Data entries
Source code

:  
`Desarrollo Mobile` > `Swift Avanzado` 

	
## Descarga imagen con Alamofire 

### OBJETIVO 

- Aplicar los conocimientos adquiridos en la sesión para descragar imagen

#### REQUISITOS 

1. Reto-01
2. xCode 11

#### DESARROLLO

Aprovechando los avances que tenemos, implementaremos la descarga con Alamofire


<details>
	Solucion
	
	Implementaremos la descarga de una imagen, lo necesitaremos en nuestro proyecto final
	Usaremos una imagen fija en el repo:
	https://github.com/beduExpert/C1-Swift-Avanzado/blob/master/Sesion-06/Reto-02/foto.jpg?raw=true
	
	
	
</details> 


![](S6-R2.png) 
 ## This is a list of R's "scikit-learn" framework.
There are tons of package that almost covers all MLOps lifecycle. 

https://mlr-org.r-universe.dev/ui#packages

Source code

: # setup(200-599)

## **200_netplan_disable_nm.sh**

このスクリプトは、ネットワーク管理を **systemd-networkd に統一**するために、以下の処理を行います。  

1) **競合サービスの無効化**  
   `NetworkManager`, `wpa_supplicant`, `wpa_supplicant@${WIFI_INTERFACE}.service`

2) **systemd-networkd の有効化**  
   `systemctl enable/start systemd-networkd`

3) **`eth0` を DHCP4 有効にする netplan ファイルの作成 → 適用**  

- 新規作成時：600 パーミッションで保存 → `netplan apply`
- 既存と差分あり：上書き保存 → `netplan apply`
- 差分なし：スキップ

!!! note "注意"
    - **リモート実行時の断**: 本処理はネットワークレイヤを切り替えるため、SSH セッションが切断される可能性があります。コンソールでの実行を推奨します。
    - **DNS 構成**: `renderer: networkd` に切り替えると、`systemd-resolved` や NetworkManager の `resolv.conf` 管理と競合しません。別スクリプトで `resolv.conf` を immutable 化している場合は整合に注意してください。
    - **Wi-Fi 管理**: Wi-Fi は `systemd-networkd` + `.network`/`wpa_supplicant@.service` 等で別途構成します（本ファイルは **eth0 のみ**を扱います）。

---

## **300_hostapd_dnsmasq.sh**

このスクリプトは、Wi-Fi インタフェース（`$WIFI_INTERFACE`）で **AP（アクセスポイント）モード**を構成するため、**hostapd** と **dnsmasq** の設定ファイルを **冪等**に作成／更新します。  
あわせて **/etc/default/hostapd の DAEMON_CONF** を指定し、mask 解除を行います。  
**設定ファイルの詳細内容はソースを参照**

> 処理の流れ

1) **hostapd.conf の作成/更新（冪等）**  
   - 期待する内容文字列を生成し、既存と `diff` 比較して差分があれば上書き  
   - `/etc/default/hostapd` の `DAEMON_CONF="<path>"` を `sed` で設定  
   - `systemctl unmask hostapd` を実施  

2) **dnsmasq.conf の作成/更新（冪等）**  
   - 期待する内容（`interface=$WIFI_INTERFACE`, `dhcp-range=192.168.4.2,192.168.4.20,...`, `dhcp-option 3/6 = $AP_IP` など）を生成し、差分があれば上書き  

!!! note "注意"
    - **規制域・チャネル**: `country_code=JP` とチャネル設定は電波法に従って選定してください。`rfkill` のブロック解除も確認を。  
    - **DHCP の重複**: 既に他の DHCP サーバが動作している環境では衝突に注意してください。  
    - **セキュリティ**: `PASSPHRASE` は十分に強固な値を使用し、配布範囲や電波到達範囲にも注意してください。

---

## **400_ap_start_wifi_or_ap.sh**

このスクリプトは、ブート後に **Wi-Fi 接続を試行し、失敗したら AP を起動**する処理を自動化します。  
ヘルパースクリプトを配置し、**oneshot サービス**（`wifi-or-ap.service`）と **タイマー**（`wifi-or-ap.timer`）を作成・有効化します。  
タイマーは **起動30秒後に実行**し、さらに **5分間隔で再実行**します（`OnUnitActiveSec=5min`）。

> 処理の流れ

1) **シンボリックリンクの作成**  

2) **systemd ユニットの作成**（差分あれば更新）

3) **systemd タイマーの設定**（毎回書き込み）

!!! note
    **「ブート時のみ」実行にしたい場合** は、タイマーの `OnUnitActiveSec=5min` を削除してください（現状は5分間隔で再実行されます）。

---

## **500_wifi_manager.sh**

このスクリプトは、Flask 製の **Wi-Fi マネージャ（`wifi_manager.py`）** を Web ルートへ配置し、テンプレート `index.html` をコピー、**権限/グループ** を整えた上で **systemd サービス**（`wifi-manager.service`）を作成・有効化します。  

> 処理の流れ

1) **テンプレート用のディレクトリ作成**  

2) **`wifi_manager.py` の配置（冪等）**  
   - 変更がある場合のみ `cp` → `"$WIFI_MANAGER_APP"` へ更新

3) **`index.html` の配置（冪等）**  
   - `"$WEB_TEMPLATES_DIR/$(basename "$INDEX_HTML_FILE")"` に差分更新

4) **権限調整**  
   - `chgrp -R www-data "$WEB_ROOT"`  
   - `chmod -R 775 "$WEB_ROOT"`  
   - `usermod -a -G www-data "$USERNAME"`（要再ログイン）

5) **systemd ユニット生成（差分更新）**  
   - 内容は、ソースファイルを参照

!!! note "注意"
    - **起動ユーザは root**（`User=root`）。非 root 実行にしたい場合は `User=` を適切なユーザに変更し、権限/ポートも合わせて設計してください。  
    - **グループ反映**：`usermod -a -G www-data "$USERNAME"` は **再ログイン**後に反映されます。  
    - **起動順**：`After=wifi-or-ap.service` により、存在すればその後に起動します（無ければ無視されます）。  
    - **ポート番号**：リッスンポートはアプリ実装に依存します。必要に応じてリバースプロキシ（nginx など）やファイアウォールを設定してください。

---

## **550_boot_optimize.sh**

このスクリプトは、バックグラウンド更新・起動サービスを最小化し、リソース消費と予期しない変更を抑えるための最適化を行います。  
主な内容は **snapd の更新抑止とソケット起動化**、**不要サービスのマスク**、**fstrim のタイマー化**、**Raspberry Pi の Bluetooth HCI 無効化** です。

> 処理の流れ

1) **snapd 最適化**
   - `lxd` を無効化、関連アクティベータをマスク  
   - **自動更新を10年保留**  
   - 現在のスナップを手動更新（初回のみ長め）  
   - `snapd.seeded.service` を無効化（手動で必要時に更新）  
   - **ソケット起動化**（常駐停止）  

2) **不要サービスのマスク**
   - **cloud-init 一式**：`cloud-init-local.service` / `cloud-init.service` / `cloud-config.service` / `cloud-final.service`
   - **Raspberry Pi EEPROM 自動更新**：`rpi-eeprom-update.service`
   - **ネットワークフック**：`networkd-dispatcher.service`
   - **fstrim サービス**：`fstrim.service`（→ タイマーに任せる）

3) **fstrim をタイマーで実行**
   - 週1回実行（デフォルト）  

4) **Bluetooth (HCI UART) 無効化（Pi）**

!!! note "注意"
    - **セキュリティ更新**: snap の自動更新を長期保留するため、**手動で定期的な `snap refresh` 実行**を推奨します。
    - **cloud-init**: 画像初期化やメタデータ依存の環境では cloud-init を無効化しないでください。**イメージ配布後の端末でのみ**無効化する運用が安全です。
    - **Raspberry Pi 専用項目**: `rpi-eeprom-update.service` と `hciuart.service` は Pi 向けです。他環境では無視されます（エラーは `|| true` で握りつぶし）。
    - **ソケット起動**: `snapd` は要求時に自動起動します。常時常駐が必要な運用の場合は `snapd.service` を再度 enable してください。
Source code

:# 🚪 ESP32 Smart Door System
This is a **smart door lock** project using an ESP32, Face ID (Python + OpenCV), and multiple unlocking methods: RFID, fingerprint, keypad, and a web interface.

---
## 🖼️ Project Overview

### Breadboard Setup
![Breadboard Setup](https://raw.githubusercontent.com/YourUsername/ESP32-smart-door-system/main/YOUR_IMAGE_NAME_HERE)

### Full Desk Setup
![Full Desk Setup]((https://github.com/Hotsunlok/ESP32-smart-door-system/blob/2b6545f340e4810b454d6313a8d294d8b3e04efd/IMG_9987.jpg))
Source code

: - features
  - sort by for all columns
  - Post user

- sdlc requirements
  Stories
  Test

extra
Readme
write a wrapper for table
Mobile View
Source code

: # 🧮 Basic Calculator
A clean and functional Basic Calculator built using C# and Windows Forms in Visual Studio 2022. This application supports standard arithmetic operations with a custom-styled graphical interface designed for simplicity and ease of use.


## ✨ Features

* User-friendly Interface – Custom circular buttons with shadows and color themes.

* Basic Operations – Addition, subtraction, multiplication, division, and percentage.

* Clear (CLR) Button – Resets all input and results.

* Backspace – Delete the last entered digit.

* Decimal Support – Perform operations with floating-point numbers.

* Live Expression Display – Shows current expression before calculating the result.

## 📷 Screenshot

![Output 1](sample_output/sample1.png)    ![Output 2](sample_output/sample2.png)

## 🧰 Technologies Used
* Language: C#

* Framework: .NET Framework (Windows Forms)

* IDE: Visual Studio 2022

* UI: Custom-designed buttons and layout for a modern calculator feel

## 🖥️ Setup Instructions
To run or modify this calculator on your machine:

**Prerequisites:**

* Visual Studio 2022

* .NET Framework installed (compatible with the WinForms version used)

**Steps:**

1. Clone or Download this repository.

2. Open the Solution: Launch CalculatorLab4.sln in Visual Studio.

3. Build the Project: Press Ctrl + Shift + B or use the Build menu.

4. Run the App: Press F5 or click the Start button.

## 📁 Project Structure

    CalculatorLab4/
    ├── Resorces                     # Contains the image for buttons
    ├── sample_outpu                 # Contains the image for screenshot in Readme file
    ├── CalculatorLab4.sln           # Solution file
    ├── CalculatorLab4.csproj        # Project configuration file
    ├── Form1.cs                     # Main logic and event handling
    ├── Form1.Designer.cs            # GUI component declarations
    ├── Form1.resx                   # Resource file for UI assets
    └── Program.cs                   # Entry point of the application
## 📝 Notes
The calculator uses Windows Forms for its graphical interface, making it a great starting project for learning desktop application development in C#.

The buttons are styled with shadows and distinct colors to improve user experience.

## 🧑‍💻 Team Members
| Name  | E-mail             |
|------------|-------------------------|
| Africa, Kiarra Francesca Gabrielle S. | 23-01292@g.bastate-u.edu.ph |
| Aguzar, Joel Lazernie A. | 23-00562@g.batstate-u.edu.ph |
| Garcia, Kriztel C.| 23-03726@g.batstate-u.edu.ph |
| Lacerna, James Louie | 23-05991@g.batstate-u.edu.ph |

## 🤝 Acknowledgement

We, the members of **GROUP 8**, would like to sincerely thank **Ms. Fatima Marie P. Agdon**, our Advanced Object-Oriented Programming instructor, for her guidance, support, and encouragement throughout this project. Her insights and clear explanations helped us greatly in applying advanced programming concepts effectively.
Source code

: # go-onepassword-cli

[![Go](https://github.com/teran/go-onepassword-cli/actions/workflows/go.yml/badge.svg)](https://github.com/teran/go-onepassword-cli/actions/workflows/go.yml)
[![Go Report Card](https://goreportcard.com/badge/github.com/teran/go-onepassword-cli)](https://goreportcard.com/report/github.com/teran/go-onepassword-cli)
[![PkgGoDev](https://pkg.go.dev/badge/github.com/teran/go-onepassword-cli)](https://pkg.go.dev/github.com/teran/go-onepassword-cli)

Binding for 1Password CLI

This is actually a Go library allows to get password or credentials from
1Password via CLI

**What you will do:**
Retype the lines above without alteration. The first is the one containing "Binding for 1Password CLI", and the last is the final line of the data.

**Solution to this exercise:**
Binding for 1Password CLI

This is actually a Go library allows to get password or credentials from
1Password via CLI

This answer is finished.